- **EXERCISE DIRECTIONS**
Once you find the line containing "Alerts and Notifications: (Optional)", please retype it and every line after it to the end of the entries, exactly and with nothing added.

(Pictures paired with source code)
★ ★ ★ ★ ★

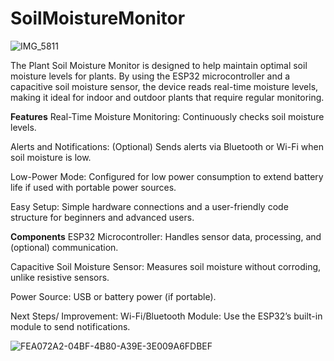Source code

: # SoilMoistureMonitor

![IMG_5811](https://github.com/user-attachments/assets/213d0473-e7bf-4995-ae23-8976ac3e60ad)

The Plant Soil Moisture Monitor is designed to help maintain optimal soil moisture levels for plants. By using the ESP32 microcontroller and a capacitive soil moisture sensor, the device reads real-time moisture levels, making it ideal for indoor and outdoor plants that require regular monitoring.

**Features**
Real-Time Moisture Monitoring: Continuously checks soil moisture levels.

Alerts and Notifications: (Optional) Sends alerts via Bluetooth or Wi-Fi when soil moisture is low.

Low-Power Mode: Configured for low power consumption to extend battery life if used with portable power sources.

Easy Setup: Simple hardware connections and a user-friendly code structure for beginners and advanced users.

**Components**
ESP32 Microcontroller: Handles sensor data, processing, and (optional) communication.

Capacitive Soil Moisture Sensor: Measures soil moisture without corroding, unlike resistive sensors.

Power Source: USB or battery power (if portable).

Next Steps/ Improvement: Wi-Fi/Bluetooth Module: Use the ESP32’s built-in module to send notifications.

![FEA072A2-04BF-4B80-A39E-3E009A6FDBEF](https://github.com/user-attachments/assets/097503b2-f93a-40e1-bed8-fa5c8f2770f6)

★ ★ ★ ★ ★

- **TASK RESPONSE**
Alerts and Notifications: (Optional) Sends alerts via Bluetooth or Wi-Fi when soil moisture is low.

Low-Power Mode: Configured for low power consumption to extend battery life if used with portable power sources.

Easy Setup: Simple hardware connections and a user-friendly code structure for beginners and advanced users.

**Components**
ESP32 Microcontroller: Handles sensor data, processing, and (optional) communication.

Capacitive Soil Moisture Sensor: Measures soil moisture without corroding, unlike resistive sensors.

Power Source: USB or battery power (if portable).

Next Steps/ Improvement: Wi-Fi/Bluetooth Module: Use the ESP32’s built-in module to send notifications.

![FEA072A2-04BF-4B80-A39E-3E009A6FDBEF](https://github.com/user-attachments/assets/097503b2-f93a-40e1-bed8-fa5c8f2770f6)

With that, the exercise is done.